Opinión

Sin piernas

Argentina venció a Nigeria 3 a 2 en un partido que terminó en el minuto 62. Sabella retiró a Messi del campo y desde el banquillo de Nigeria le informaron al equipo que aun perdiendo estaban clasificados pues Bosnia derrotaba a Irán. Empieza la segunda fase del Mundial y en cierto sentido empieza el torneo donde todo se decide en un partido a vida o a muerte.

Para sufrir de vómito y tensión, de gastralgia y mortificaciones, Messi ha jugado como si viniera de unas vacaciones en el paraíso: cuatro goles en tres partidos. Contra Nigeria remató un rebote en el poste a un tiro de locos de Di María, el argentino que ha disparado desde todas las posiciones. La defensa argentina, lenta y sin demasiadas gratificaciones en la parte baja del equipo le permitió a Musa el empate un minuto después.

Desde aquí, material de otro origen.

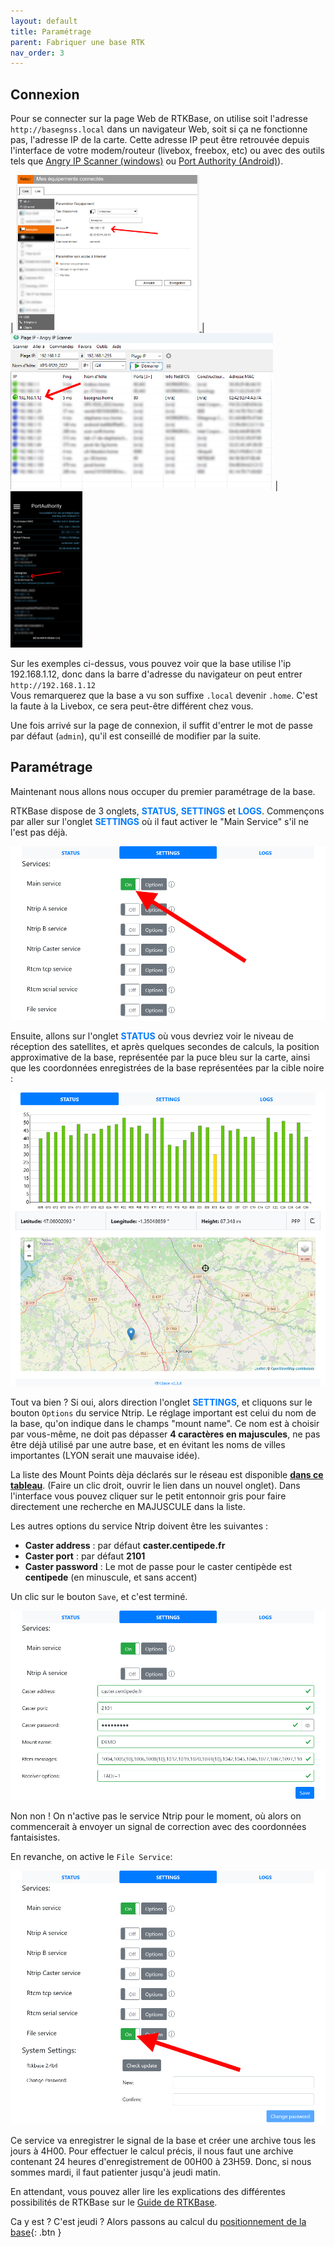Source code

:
 ```yaml
---
layout: default
title: Paramétrage
parent: Fabriquer une base RTK
nav_order: 3
---
```


## Connexion
Pour se connecter sur la page Web de RTKBase, on utilise soit l'adresse `http://basegnss.local` dans un navigateur Web, soit si ça ne fonctionne pas, l'adresse IP de la carte. Cette adresse IP peut être retrouvée depuis l'interface de votre modem/routeur (livebox, freebox, etc) ou avec des outils tels que [Angry IP Scanner (windows)](https://angryip.org/) ou [Port Authority (Android)](https://play.google.com/store/apps/details?id=com.aaronjwood.portauthority.free&pli=1)).

| <a href="../../assets/images/basegnss/ip_livebox.png"><img src="../../assets/images/basegnss/ip_livebox.png" alt="livebox" height="250"/> </a> | <a href="../../assets/images/basegnss/ip_angry_ip_scanner.png"><img src="../../assets/images/basegnss/ip_angry_ip_scanner.png" alt="livebox" height="250"/></a> | <a href="../../assets/images/basegnss/ip_port_authority.png"><img src="../../assets/images/basegnss/ip_port_authority.png" alt="livebox" height="250"/></a>

Sur les exemples ci-dessus, vous pouvez voir que la base utilise l'ip 192.168.1.12, donc dans la barre d'adresse du navigateur on peut entrer `http://192.168.1.12`  
Vous remarquerez que la base a vu son suffixe `.local` devenir `.home`. C'est la faute à la Livebox, ce sera peut-être différent chez vous.

Une fois arrivé sur la page de connexion, il suffit d'entrer le mot de passe par défaut (`admin`), qu'il est conseillé de modifier par la suite.

## Paramétrage

Maintenant nous allons nous occuper du premier paramétrage de la base.

RTKBase dispose de 3 onglets, <span style="color:#007BFF">**STATUS**</span>, <span style="color:#007BFF">**SETTINGS**</span> et <span style="color:#007BFF">**LOGS**</span>. Commençons par aller sur l'onglet <span style="color:#007BFF">**SETTINGS**</span> où il faut activer le "Main Service" s'il ne l'est pas déjà.

![Main Service actif](/assets/images/basegnss/rtkbase_main_service.png) 

Ensuite, allons sur l'onglet <span style="color:#007BFF">**STATUS**</span> où vous devriez voir le niveau de réception des satellites, et après quelques secondes de calculs, la position approximative de la base, représentée par la puce bleu sur la carte, ainsi que les coordonnées enregistrées de la base représentées par la cible noire :

![Onglet STATUS](/assets/images/basegnss/rtkbase_status.png)

Tout va bien ? Si oui, alors direction l'onglet <span style="color:#007BFF">**SETTINGS**</span>, et cliquons sur le bouton `Options` du service Ntrip. Le réglage important est celui du nom de la base, qu'on indique dans le champs "mount name". Ce nom est à choisir par vous-même, ne doit pas dépasser **4 caractères en majuscules**, ne pas être déjà utilisé par une autre base, et en évitant les noms de villes importantes (LYON serait une mauvaise idée).

La liste des Mount Points dèja déclarés sur le réseau est disponible **[dans ce tableau](https://logs.centipede.fr/d/eQQ2q6_4k/mount-point?orgId=1&viewPanel=2)**. (Faire un clic droit, ouvrir le lien dans un nouvel onglet). Dans l'interface vous pouvez cliquer sur le petit entonnoir gris pour faire directement une recherche en MAJUSCULE dans la liste.

Les autres options du service Ntrip doivent être les suivantes :
* **Caster address** : par défaut **caster.centipede.fr**
* **Caster port** : par défaut **2101**
* **Caster password** : Le mot de passe pour le caster centipède est **centipede** (en minuscule, et sans accent)

Un clic sur le bouton `Save`, et c'est terminé.  

![Réglages Ntrip](/assets/images/basegnss/rtkbase_ntrip_service.png)

Non non ! On n'active pas le service Ntrip pour le moment, où alors on commencerait à envoyer un signal de correction avec des coordonnées fantaisistes.

En revanche, on active le `File Service`:

![File service actif](/assets/images/basegnss/rtkbase_file_service.png)

Ce service va enregistrer le signal de la base et créer une archive tous les jours à 4H00. Pour effectuer le calcul précis, il nous faut une archive contenant 24 heures d'enregistrement de 00H00 à 23H59. Donc, si nous sommes mardi, il faut patienter jusqu'à jeudi matin.

En attendant, vous pouvez aller lire les explications des différentes possibilités de RTKBase sur le [Guide de RTKBase](Guide_RTKBase).

Ca y est ? C'est jeudi ? Alors passons au calcul du [positionnement de la base](positionnement){: .btn }
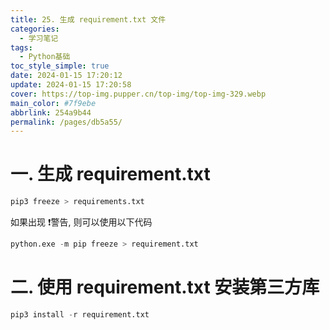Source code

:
 ```yaml
---
title: 25. 生成 requirement.txt 文件
categories: 
  - 学习笔记
tags: 
  - Python基础
toc_style_simple: true
date: 2024-01-15 17:20:12
update: 2024-01-15 17:20:58
cover: https://top-img.pupper.cn/top-img/top-img-329.webp
main_color: #7f9ebe
abbrlink: 254a9b44
permalink: /pages/db5a55/
---
```


# 一. 生成 requirement.txt

```Python
pip3 freeze > requirements.txt
```

如果出现 :exclamation:警告, 则可以使用以下代码

```Python
python.exe -m pip freeze > requirement.txt
```

# 二. 使用 requirement.txt 安装第三方库

```Python
pip3 install -r requirement.txt
```

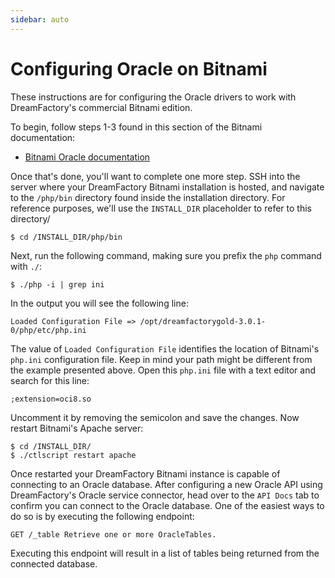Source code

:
 ```yaml
---
sidebar: auto
---
```


# Configuring Oracle on Bitnami

These instructions are for configuring the Oracle drivers to work with DreamFactory's commercial Bitnami edition.

To begin, follow steps 1-3 found in this section of the Bitnami documentation:

* [Bitnami Oracle documentation](https://docs.bitnami.com/installer/apps/dreamfactory/administration/configure-oracledb/)

Once that's done, you'll want to complete one more step. SSH into the server where your DreamFactory Bitnami installation is hosted, and navigate to the `/php/bin` directory found inside the installation directory. For reference purposes, we'll use the `INSTALL_DIR` placeholder to refer to this directory/

	$ cd /INSTALL_DIR/php/bin

Next, run the following command, making sure you prefix the `php` command with `./`:

	$ ./php -i | grep ini

In the output you will see the following line:

	Loaded Configuration File => /opt/dreamfactorygold-3.0.1-0/php/etc/php.ini

The value of `Loaded Configuration File` identifies the location of Bitnami's `php.ini` configuration file. Keep in mind your path might be different from the example presented above. Open this `php.ini` file with a text editor and search for this line:

	;extension=oci8.so

Uncomment it by removing the semicolon and save the changes. Now restart Bitnami's Apache server:

	$ cd /INSTALL_DIR/
	$ ./ctlscript restart apache

Once restarted your DreamFactory Bitnami instance is capable of connecting to an Oracle database. After configuring a new Oracle API using DreamFactory's Oracle service connector, head over to the `API Docs` tab to confirm you can connect to the Oracle database. One of the easiest ways to do so is by executing the following endpoint:

	GET /_table Retrieve one or more OracleTables.

Executing this endpoint will result in a list of tables being returned from the connected database.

En el minuto 10, el partido estaba empatado a un gol. Gil vio a Messi servir balones a granel, inventar trazos verticales, trozos de veneno. Las barreras que ven a Messi colocarse para cobrar un tiro de castigo sufren ataques de pánico. Messi no le pega al balón como si lo odiara, lo impulsa como con la mano y la bola gira como un planeta en rotaciones imposibles. El primer tiro a balón parado lo atajó Enyeama en el ángulo. La segunda ocasión que derribaron a Messi en los linderos del área, todos sabían que se acercaba el gol, empezando por el portero que vio pasar el balón aterrado e incrédulo rumbo a las redes.

20 años

El día en el cual Messi caminó y anotó dos goles, se cumplían 20 años de la jornada en la cual Maradona fue expulsado del futbol. El 25 de junio de 1994, Diego Armando vistió por última vez la camiseta albiceleste. En el Foxboro Stadium de Boston, Nigeria se enfrentaba a Argentina. Gil vio aquel encuentro y recuerda aún a Maradona correr hacia la cámara y jugar a devorarla con una gran mordida de gesto enloquecido. Al final del partido, una enfermera le pidió a Maradona que lo acompañara. Fue un golpe en el alma curiosa de los medios de comunicación. Cinco días después de malestares y rumores, El Pelusa dio positivo y su carrera terminó para siempre. Gamés lo leyó en su periódico El País: el análisis de la orina del genio, realizado en un laboratorio de Los Ángeles, detectó cinco sustancias con efectos estimulantes. La efedrina, un antihistamínico de uso común, que en grandes dosis puede dar ventaja competitiva y cuatro sustancias derivadas. Un genio con efedrina. El castigo terminaba con la vida deportiva del más grande futbolista de todos los tiempos: 15 meses de sanción y retiro inmediato del torneo. “Me cortaron las piernas y encima no me dejan defenderme (…) Tengo los brazos caídos y el alma destrozada”.

Amigos verdaderos

Amigos que no malquieren a Gamés le han hecho notar que hace tres semanas cierra su contribución de los viernes en su periódico El Financiero sin apelar a las bandejas de Glenfiddich y a los amigos verdaderos. Es verdad, entre las emociones del Mundial y los temblores de la vida pública, Gil ha olvidado a los meseros que se acercan con charolas que soportan el whisky preferido de Gamés. Mientras ocurren los movimientos del viernes, Gilga pondrá a circular en la mesa la máxima de Amado Nervo: “La mayor parte de los fracasos nos viene por querer adelantar la hora de los éxitos”.